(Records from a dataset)
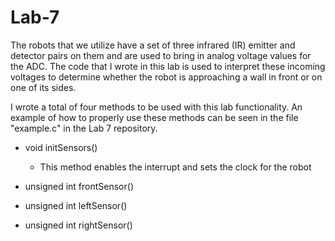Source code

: Lab-7
=====

The robots that we utilize have a set of three infrared (IR) emitter and detector pairs on them and are used to bring in analog voltage values for the ADC. The code that I wrote in this lab is used to interpret these incoming voltages to determine whether the robot is approaching a wall in front or on one of its sides.

I wrote a total of four methods to be used with this lab functionality. An example of how to properly use these methods can be seen in the file "example.c" in the Lab 7 repository.

- void initSensors()
  * This method enables the interrupt and sets the clock for the robot

- unsigned int frontSensor()

- unsigned int leftSensor()

- unsigned int rightSensor()
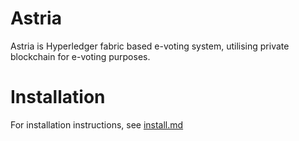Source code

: # Astria
Astria is Hyperledger fabric based e-voting system, utilising private blockchain for e-voting purposes.

# Installation
For installation instructions, see [install.md][install]


[install]: <https://github.com/Arpit007/Astria/blob/master/docs/install.md>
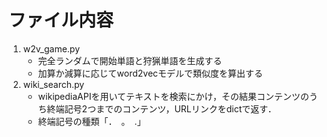 # ファイル内容
1. w2v_game.py
    - 完全ランダムで開始単語と狩猟単語を生成する
    - 加算か減算に応じてword2vecモデルで類似度を算出する
1. wiki_search.py
    - wikipediaAPIを用いてテキストを検索にかけ，その結果コンテンツのうち終端記号2つまでのコンテンツ，URLリンクをdictで返す．
    - 終端記号の種類「．　。　.」

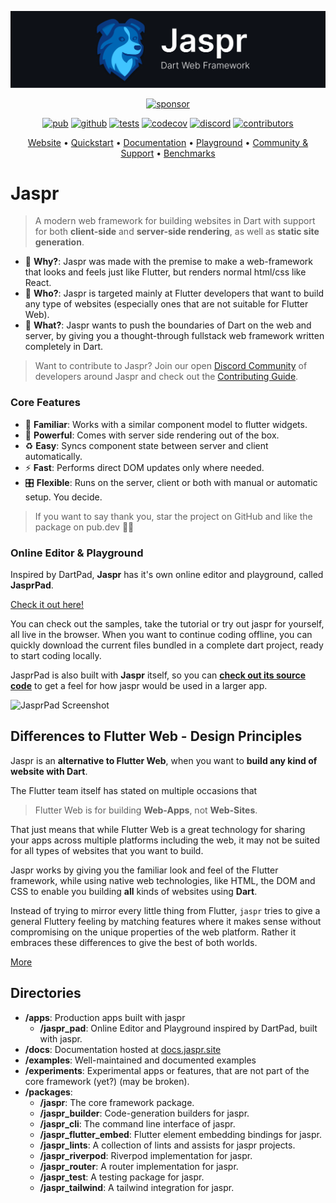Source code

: [![Banner](/assets/banner.png)](https://jaspr.site)

<p align="center">
  <a href="https://github.com/sponsors/schultek"><img src="https://img.shields.io/badge/sponsor-30363D?style=for-the-badge&logo=GitHub-Sponsors&logoColor=#white" alt="sponsor"></a>
</p>

<p align="center">
  <a href="https://pub.dev/packages/jaspr"><img src="https://img.shields.io/pub/v/jaspr?label=pub.dev&labelColor=333940&logo=dart&color=00589B" alt="pub"></a>
  <a href="https://github.com/schultek/jaspr"><img src="https://img.shields.io/github/stars/schultek/jaspr?style=flat&label=stars&labelColor=333940&color=8957e5&logo=github" alt="github"></a>
  <a href="https://github.com/schultek/jaspr/actions/workflows/test.yml"><img src="https://img.shields.io/github/actions/workflow/status/schultek/jaspr/test.yml?branch=main&label=tests&labelColor=333940&logo=github" alt="tests"></a>
  <a href="https://app.codecov.io/gh/schultek/jaspr"><img src="https://img.shields.io/codecov/c/github/schultek/jaspr?logo=codecov&logoColor=fff&labelColor=333940" alt="codecov"></a>
  <a href="https://discord.gg/XGXrGEk4c6"><img src="https://img.shields.io/discord/993167615587520602?logo=discord&logoColor=fff&labelColor=333940" alt="discord"></a>
  <a href="https://github.com/schultek/jaspr"><img src="https://img.shields.io/github/contributors/schultek/jaspr?logo=github&labelColor=333940" alt="contributors"></a>
</p>

<p align="center">
  <a href="https://jaspr.site">Website</a> •
  <a href="https://docs.jaspr.site/get_started/installation">Quickstart</a> •
  <a href="https://docs.jaspr.site">Documentation</a> •
  <a href="https://playground.jaspr.site">Playground</a> •
  <a href="https://discord.gg/XGXrGEk4c6">Community & Support</a> •
  <a href="https://jaspr-benchmarks.web.app">Benchmarks</a>
</p>

# Jaspr

> A modern web framework for building websites in Dart with support for both **client-side** and **server-side rendering**, as well as **static site generation**.

- 🔮 **Why?**: Jaspr was made with the premise to make a web-framework that looks and feels just like Flutter, but
  renders normal html/css like React.
- 👥 **Who?**: Jaspr is targeted mainly at Flutter developers that want to build any type of websites
  (especially ones that are not suitable for Flutter Web).
- 🚀 **What?**: Jaspr wants to push the boundaries of Dart on the web and server, by giving you a thought-through fullstack
  web framework written completely in Dart.

> Want to contribute to Jaspr? Join our open [Discord Community](https://discord.gg/XGXrGEk4c6) of
> developers around Jaspr and check out the [Contributing Guide](https://docs.jaspr.site/going_further/contributing).

### Core Features

- 💙 **Familiar**: Works with a similar component model to flutter widgets.
- 🚀 **Powerful**: Comes with server side rendering out of the box.
- ♻️ **Easy**: Syncs component state between server and client automatically.
- ⚡️ **Fast**: Performs direct DOM updates only where needed.
- 🎛 **Flexible**: Runs on the server, client or both with manual or automatic setup. You decide.

> If you want to say thank you, star the project on GitHub and like the package on pub.dev 🙌💙

### Online Editor & Playground

Inspired by DartPad, **Jaspr** has it's own online editor and playground, called **JasprPad**.

[Check it out here!](https://playground.jaspr.site)

You can check out the samples, take the tutorial or try out jaspr for yourself, all live in the browser.
When you want to continue coding offline, you can quickly download the current files bundled in a complete dart project, ready to start coding locally.

JasprPad is also built with **Jaspr** itself, so you can [**check out its source code**](https://github.com/schultek/jaspr/tree/main/apps/jaspr_pad) to get a feel for how jaspr would be used in a larger app.

![JasprPad Screenshot](https://user-images.githubusercontent.com/13920539/170837732-9e09d5f3-e79e-4ddd-b118-72e49456a7cd.png)

## Differences to Flutter Web - Design Principles

Jaspr is an **alternative to Flutter Web**, when you want to **build any kind of website with Dart**.

The Flutter team itself has stated on multiple occasions that
> Flutter Web is for building **Web-Apps**, not **Web-Sites**.

That just means that while Flutter Web is a great technology for sharing your apps across multiple
platforms including the web, it may not be suited for all types of websites that you want to build.

Jaspr works by giving you the familiar look and feel of the Flutter framework, while using native web
technologies, like HTML, the DOM and CSS to enable you building **all** kinds of websites using **Dart**.

Instead of trying to mirror every little thing from Flutter, `jaspr` tries to give a general Fluttery feeling
by matching features where it makes sense without compromising on the unique properties of the web platform.
Rather it embraces these differences to give the best of both worlds.

[More](https://docs.jaspr.site/jaspr-vs-flutter-web)

## Directories

- **/apps**: Production apps built with jaspr
  - **/jaspr_pad**: Online Editor and Playground inspired by DartPad, built with jaspr.
- **/docs**: Documentation hosted at [docs.jaspr.site](https://docs.jaspr.site)
- **/examples**: Well-maintained and documented examples
- **/experiments**: Experimental apps or features, that are not part of the core framework (yet?) (may be broken).
- **/packages**:
  - **/jaspr**: The core framework package.
  - **/jaspr_builder**: Code-generation builders for jaspr.
  - **/jaspr_cli**: The command line interface of jaspr.
  - **/jaspr_flutter_embed**: Flutter element embedding bindings for jaspr.
  - **/jaspr_lints**: A collection of lints and assists for jaspr projects.
  - **/jaspr_riverpod**: Riverpod implementation for jaspr.
  - **/jaspr_router**: A router implementation for jaspr.
  - **/jaspr_test**: A testing package for jaspr.
  - **/jaspr_tailwind**: A tailwind integration for jaspr.
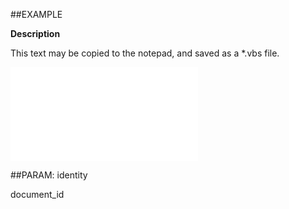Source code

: 

##EXAMPLE

**Description**

This text may be copied to the notepad, and saved as a *.vbs file.

![](../../Examples/vbs/ClientScript.OnDocumentOpen.vbs.txt)







##PARAM: identity

document_id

- _TASK DIRECTIONS_
The answer is the lines above between the line holding "## Directories" and the line holding "- **/jaspr_builder**: Code-generation", inclusive, each written out exactly, and no others.

- _EXERCISE SOLUTION_
## Directories

- **/apps**: Production apps built with jaspr
  - **/jaspr_pad**: Online Editor and Playground inspired by DartPad, built with jaspr.
- **/docs**: Documentation hosted at [docs.jaspr.site](https://docs.jaspr.site)
- **/examples**: Well-maintained and documented examples
- **/experiments**: Experimental apps or features, that are not part of the core framework (yet?) (may be broken).
- **/packages**:
  - **/jaspr**: The core framework package.
  - **/jaspr_builder**: Code-generation builders for jaspr.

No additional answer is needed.